Buttery, Sweet Jam Thumbprint Cookies


  • 1 cup salted butter, softened
  • ½ cup powdered sugar, plus ¼ cup more for dusting
  • 2 tsp pure vanilla extract
  • ¼ tsp table salt
  • 2 cups all purpose flour
  • ½ cup fruit preserves (we used Kauffman’s peach and double raspberry jam)


  • Preheat oven to 325°F. Line a baking sheet with parchment paper. (we did not do this step, only greased the sheet)

  • Blend butter and sugar until fluffy and light with a mixer, about two minutes. Add vanilla and salt, scraping down bowl. Switch to low on mixer and slowly add flour until just combined. Don’t over mix.
  • Roll batter into 1 inch balls, place balls on sheet and press down center with your thumb making a small depression. 


  • Fill cookie centers with teaspoonful of preserves.

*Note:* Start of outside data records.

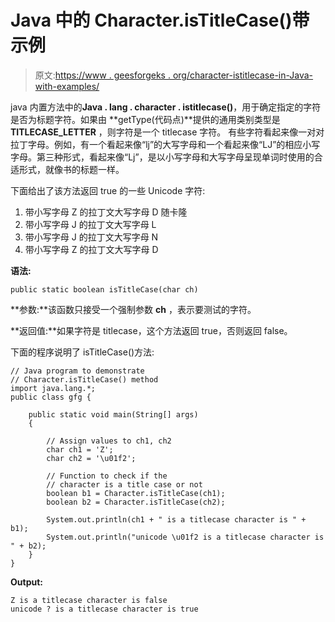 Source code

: # Java 中的 Character.isTitleCase()带示例

> 原文:[https://www . geesforgeks . org/character-istitlecase-in-Java-with-examples/](https://www.geeksforgeeks.org/character-istitlecase-in-java-with-examples/)

java 内置方法中的**Java . lang . character . istitlecase()**，用于确定指定的字符是否为标题字符。如果由 **getType(代码点)**提供的通用类别类型是 **TITLECASE_LETTER** ，则字符是一个 titlecase 字符。
有些字符看起来像一对对拉丁字母。例如，有一个看起来像“lj”的大写字母和一个看起来像“LJ”的相应小写字母。第三种形式，看起来像“Lj”，是以小写字母和大写字母呈现单词时使用的合适形式，就像书的标题一样。

下面给出了该方法返回 true 的一些 Unicode 字符:

1.  带小写字母 Z 的拉丁文大写字母 D 随卡隆
2.  带小写字母 J 的拉丁文大写字母 L
3.  带小写字母 J 的拉丁文大写字母 N
4.  带小写字母 Z 的拉丁文大写字母 D

**语法:**

```
public static boolean isTitleCase(char ch)

```

**参数:**该函数只接受一个强制参数 **ch** ，表示要测试的字符。

**返回值:**如果字符是 titlecase，这个方法返回 true，否则返回 false。

下面的程序说明了 isTitleCase()方法:

```
// Java program to demonstrate
// Character.isTitleCase() method
import java.lang.*;
public class gfg {

    public static void main(String[] args)
    {

        // Assign values to ch1, ch2
        char ch1 = 'Z';
        char ch2 = '\u01f2';

        // Function to check if the
        // character is a title case or not
        boolean b1 = Character.isTitleCase(ch1);
        boolean b2 = Character.isTitleCase(ch2);

        System.out.println(ch1 + " is a titlecase character is " + b1);
        System.out.println("unicode \u01f2 is a titlecase character is " + b2);
    }
}
```

**Output:**

```
Z is a titlecase character is false
unicode ? is a titlecase character is true

``` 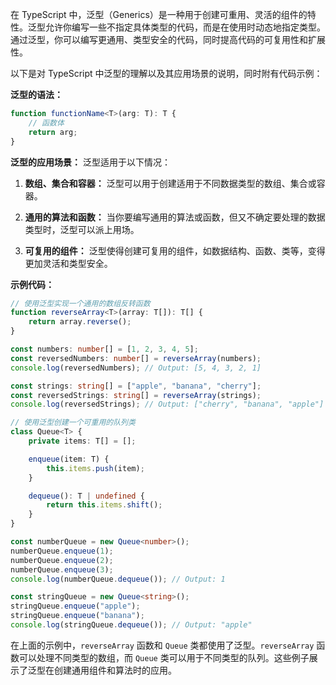 在 TypeScript 中，泛型（Generics）是一种用于创建可重用、灵活的组件的特性。泛型允许你编写一些不指定具体类型的代码，而是在使用时动态地指定类型。通过泛型，你可以编写更通用、类型安全的代码，同时提高代码的可复用性和扩展性。

以下是对 TypeScript 中泛型的理解以及其应用场景的说明，同时附有代码示例：

**泛型的语法：**
```typescript
function functionName<T>(arg: T): T {
    // 函数体
    return arg;
}
```

**泛型的应用场景：**
泛型适用于以下情况：

1. **数组、集合和容器：** 泛型可以用于创建适用于不同数据类型的数组、集合或容器。

2. **通用的算法和函数：** 当你要编写通用的算法或函数，但又不确定要处理的数据类型时，泛型可以派上用场。

3. **可复用的组件：** 泛型使得创建可复用的组件，如数据结构、函数、类等，变得更加灵活和类型安全。

**示例代码：**

```typescript
// 使用泛型实现一个通用的数组反转函数
function reverseArray<T>(array: T[]): T[] {
    return array.reverse();
}

const numbers: number[] = [1, 2, 3, 4, 5];
const reversedNumbers: number[] = reverseArray(numbers);
console.log(reversedNumbers); // Output: [5, 4, 3, 2, 1]

const strings: string[] = ["apple", "banana", "cherry"];
const reversedStrings: string[] = reverseArray(strings);
console.log(reversedStrings); // Output: ["cherry", "banana", "apple"]

// 使用泛型创建一个可重用的队列类
class Queue<T> {
    private items: T[] = [];

    enqueue(item: T) {
        this.items.push(item);
    }

    dequeue(): T | undefined {
        return this.items.shift();
    }
}

const numberQueue = new Queue<number>();
numberQueue.enqueue(1);
numberQueue.enqueue(2);
numberQueue.enqueue(3);
console.log(numberQueue.dequeue()); // Output: 1

const stringQueue = new Queue<string>();
stringQueue.enqueue("apple");
stringQueue.enqueue("banana");
console.log(stringQueue.dequeue()); // Output: "apple"
```

在上面的示例中，`reverseArray` 函数和 `Queue` 类都使用了泛型。`reverseArray` 函数可以处理不同类型的数组，而 `Queue` 类可以用于不同类型的队列。这些例子展示了泛型在创建通用组件和算法时的应用。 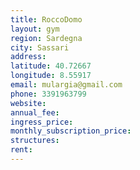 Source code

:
 ```yaml
---
title: RoccoDomo
layout: gym
region: Sardegna
city: Sassari
address: 
latitude: 40.72667
longitude: 8.55917
email: mulargia@gmail.com
phone: 3391963799
website: 
annual_fee: 
ingress_price: 
monthly_subscription_price: 
structures: 
rent: 
---
```


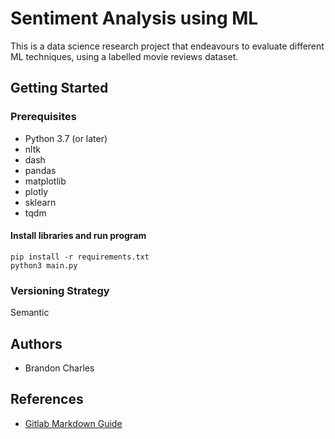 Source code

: # Sentiment Analysis using ML
This is a data science research project that endeavours to evaluate different ML techniques, using a labelled movie reviews dataset.

## Getting Started


### Prerequisites

* Python 3.7 (or later)
* nltk
* dash
* pandas
* matplotlib
* plotly
* sklearn
* tqdm


#### Install libraries and run program

```
pip install -r requirements.txt
python3 main.py
```



### Versioning Strategy
Semantic


## Authors

* Brandon Charles


## References
* [Gitlab Markdown Guide](https://docs.gitlab.com/ee/user/markdown.html)

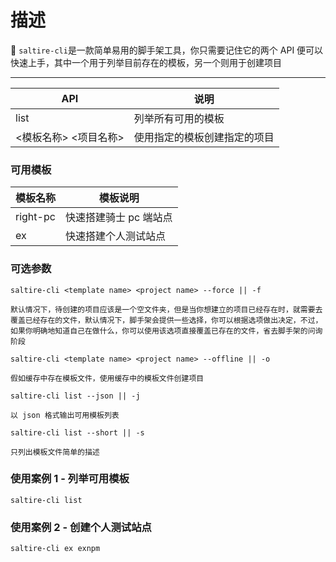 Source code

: 描述
===========================
:bullettrain_front: `saltire-cli`是一款简单易用的脚手架工具，你只需要记住它的两个 API 便可以快速上手，其中一个用于列举目前存在的模板，另一个则用于创建项目

****


API | 说明
---|---
list | 列举所有可用的模板
<模板名称> <项目名称> | 使用指定的模板创建指定的项目


### 可用模板

模板名称 | 模板说明
---|---
right-pc | 快速搭建骑士 pc 端站点
ex | 快速搭建个人测试站点

### 可选参数
`saltire-cli <template name> <project name> --force || -f`

    默认情况下，待创建的项目应该是一个空文件夹，但是当你想建立的项目已经存在时，就需要去覆盖已经存在的文件，默认情况下，脚手架会提供一些选择，你可以根据选项做出决定，不过，如果你明确地知道自己在做什么，你可以使用该选项直接覆盖已存在的文件，省去脚手架的问询阶段

`saltire-cli <template name> <project name> --offline || -o`

    假如缓存中存在模板文件，使用缓存中的模板文件创建项目

`saltire-cli list --json || -j`

    以 json 格式输出可用模板列表

`saltire-cli list --short || -s`

    只列出模板文件简单的描述



### 使用案例 1 - 列举可用模板

```
saltire-cli list
```

### 使用案例 2 - 创建个人测试站点

```
saltire-cli ex exnpm
```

  • Bake 12-15 minutes or until golden brown and puffy, but not over baked. Let cool a few minutes, and then transfer to cooling rack.
  • When completely cool dust with powdered and keep in airtight container for a few days. 

Don’t forget the PB & J


Peanut butter and jelly sandwiches are probably the easiest thing in the world to make and eat, though if you grew up on airy white bread, unhealthy peanut butter and overly sweet jam you might be shying away from it now for health reasons. One of the most common sense choices we can make it in any food choices is to make our meals with whole ingredients and pb &j’s are the same way. We’ve started to make our pbj sandwiches with a slightly different ingredient list and love it.

Homemade whole wheat bread (or any good quality bread)
Kauffman’s fresh-ground, natural peanut butter
Favorite choice of orchard-grown jam or jelly. We used double raspberry jam and peach jam

Apply in whatever amounts you enjoy, “throw” together the two pieces of bread, grab some milk and enjoy lunch with your kids wherever you are.